Plus the NFL, starting with Pete Roselle, has been very well-run. So I wouldn’t have to reinvent much.
Being the PGA commissioner would be dreadful. The game just doesn’t have the same excitement as the others. Fun to play, far less fun to watch. It’s more like chess.
Morris: Are career opportunities for school and college graduates today better, worse, or about the same was they were in (let’s say) 2000? Please explain.
Beckwith: It’s a wonderful era for some creative people. You can leave college early, invent a product, start a company, make enough money to provide for you for the rest of your life–all that to an extent that wasn’t possible 40 years ago.

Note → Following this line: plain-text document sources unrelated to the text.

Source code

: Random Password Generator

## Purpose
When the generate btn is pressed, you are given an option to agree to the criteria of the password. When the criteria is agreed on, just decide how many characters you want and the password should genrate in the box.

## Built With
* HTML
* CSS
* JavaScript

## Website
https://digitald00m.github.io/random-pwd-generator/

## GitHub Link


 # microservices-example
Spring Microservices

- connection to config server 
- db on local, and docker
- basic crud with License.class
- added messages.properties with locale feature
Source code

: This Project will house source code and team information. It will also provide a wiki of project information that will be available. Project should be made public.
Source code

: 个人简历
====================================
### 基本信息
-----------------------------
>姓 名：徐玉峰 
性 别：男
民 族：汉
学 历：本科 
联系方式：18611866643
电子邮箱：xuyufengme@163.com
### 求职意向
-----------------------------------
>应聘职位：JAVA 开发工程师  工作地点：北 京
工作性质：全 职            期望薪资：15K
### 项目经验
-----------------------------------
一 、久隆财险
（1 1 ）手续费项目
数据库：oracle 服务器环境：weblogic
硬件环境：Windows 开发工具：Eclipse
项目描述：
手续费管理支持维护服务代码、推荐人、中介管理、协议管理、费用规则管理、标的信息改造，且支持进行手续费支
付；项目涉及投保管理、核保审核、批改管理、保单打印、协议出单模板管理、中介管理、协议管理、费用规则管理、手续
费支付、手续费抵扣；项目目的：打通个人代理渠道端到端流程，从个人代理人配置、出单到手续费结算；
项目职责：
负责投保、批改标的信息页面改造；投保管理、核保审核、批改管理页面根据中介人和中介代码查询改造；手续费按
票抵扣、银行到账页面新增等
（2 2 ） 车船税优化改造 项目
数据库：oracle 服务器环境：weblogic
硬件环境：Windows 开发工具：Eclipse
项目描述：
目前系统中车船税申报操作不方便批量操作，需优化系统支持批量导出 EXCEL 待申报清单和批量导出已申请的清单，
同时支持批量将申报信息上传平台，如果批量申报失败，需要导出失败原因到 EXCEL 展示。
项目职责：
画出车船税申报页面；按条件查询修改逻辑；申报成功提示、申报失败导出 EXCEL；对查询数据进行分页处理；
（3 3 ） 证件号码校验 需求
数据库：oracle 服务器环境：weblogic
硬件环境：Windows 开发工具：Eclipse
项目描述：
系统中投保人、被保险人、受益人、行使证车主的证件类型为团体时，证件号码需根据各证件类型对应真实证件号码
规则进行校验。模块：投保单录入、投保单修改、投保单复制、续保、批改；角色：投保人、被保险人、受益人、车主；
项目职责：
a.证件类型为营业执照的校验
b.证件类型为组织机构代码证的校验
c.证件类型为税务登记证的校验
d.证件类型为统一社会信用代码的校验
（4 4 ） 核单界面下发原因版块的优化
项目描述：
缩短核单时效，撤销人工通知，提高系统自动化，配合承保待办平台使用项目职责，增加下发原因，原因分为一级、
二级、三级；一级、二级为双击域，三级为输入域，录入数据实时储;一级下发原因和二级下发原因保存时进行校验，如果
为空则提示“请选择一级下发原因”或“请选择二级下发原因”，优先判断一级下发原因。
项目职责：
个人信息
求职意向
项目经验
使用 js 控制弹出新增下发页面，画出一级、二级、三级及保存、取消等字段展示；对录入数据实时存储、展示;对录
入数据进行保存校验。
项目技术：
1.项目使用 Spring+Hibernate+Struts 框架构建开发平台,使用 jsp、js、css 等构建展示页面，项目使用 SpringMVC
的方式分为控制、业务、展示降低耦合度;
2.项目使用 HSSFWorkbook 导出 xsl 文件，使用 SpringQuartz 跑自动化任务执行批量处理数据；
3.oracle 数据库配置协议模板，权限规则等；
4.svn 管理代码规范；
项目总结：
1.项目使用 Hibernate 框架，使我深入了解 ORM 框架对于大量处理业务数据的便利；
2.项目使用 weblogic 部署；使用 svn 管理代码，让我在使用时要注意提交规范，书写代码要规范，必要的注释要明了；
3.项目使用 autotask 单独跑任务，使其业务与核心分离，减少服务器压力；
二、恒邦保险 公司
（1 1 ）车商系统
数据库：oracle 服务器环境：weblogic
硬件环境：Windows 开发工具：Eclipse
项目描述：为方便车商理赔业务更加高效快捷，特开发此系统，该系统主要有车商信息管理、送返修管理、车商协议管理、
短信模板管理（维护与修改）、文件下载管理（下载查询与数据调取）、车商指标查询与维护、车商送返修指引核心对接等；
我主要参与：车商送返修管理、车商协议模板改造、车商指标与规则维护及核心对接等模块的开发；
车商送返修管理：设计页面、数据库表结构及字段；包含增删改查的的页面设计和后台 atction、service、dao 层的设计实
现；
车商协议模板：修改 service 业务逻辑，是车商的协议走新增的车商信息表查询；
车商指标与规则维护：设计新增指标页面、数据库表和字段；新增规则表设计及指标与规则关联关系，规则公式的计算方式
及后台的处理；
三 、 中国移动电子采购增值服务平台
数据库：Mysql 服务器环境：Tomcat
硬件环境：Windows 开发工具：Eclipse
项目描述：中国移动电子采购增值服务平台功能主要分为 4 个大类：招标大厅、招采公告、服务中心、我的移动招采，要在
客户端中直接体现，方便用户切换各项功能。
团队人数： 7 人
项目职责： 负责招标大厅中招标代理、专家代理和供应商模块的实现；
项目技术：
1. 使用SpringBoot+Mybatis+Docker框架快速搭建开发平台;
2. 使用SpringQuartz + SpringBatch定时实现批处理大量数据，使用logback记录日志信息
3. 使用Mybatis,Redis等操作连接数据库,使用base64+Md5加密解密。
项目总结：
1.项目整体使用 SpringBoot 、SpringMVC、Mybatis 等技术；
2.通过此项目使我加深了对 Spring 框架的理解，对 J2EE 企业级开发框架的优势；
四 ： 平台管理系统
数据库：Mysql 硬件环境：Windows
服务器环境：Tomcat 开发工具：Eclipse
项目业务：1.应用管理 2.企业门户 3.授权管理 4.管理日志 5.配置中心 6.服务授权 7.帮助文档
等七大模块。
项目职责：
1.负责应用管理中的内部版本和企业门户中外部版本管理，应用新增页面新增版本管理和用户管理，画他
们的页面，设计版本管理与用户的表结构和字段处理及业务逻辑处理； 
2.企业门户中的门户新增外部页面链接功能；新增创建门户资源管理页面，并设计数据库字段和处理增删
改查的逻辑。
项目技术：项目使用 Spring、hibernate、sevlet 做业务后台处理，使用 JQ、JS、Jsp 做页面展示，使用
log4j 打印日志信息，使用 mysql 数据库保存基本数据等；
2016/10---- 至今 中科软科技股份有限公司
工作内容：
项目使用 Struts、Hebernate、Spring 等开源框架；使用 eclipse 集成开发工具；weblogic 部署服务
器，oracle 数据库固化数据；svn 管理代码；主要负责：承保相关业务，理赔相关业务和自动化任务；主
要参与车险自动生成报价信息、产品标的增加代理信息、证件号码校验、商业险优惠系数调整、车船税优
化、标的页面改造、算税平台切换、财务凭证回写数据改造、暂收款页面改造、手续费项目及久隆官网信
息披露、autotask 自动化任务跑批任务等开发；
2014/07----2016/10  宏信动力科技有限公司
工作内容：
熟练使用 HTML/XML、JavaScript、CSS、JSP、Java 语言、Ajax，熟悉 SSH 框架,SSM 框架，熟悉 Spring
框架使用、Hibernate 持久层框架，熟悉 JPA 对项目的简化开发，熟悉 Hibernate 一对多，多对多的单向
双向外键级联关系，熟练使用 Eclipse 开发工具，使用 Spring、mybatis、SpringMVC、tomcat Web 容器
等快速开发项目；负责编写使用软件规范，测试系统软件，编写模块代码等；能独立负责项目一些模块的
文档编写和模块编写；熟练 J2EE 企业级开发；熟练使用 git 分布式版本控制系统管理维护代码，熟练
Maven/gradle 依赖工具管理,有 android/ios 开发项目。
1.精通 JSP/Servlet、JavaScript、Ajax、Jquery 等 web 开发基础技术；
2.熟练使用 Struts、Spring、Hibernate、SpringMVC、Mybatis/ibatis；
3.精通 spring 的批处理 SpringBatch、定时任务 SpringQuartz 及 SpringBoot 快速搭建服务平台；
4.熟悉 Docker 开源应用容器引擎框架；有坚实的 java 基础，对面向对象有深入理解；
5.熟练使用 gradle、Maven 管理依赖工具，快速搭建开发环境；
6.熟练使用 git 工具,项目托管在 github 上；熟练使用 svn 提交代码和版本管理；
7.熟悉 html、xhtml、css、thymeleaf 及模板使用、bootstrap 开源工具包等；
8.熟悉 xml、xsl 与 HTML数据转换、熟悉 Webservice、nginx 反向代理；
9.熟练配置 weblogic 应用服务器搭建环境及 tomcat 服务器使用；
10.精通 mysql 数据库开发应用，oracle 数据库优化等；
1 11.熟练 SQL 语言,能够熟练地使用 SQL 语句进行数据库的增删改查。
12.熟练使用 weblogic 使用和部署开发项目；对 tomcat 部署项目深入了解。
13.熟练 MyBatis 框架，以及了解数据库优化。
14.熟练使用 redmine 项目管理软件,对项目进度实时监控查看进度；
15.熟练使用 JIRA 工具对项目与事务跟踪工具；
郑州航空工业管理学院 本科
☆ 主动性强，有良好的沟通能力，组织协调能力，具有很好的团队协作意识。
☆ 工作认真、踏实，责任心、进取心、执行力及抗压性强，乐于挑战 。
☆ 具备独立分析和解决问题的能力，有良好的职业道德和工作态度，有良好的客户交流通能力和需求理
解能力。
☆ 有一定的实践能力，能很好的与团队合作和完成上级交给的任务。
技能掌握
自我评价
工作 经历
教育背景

But that’s the exception. I’d insult several million American men and women under 30 if I said that these are better times. But increasingly, you are competing against the world. Legal research and tax accounting is being outsourced to India, as one example. We have talented and well-educated people who cannot find work; it’s a white collar recession, too, as opposed to the much bluer collar recessions of previous years.
It’s always been said that business is competitive. But we now play against teams from dozens of countries. And I don’t think our reign as the world’s economic superpower is assured. Like you, I’ve studied a lot of history. Empires don’t last forever.
Morris: What is the single most valuable life lesson you ever learned? Please explain the source, circumstances, and significance.
Beckwith: I love that question.
I seem to learn a critical new lesson every year. That’s not necessarily a great thing; it means it took me over 50 years before I finally figured out many of these things.
To isolate the lesson that’s most vivid to me now, it’s that the meaning of life certainly is not one’s achievements. When I think of what I want for my children, I realize from that question what I value most, including for myself: To be respected, generous, and happy. That naturally means that you need to be good, honest, giving, and grateful for what you have, whatever you have, and for life itself.
Morris: Is there any one business thinker who has had the greatest influence on your professional development?
Beckwith: No. But I did appreciate Peter Drucker and Ted Levitt. And the clarity and directness with which Robert Townsend (Up the Organization) wrote influenced the way that I write–but so did John McPhee and Kurt Vonnegut, who writes on dozens of subjects but not on business.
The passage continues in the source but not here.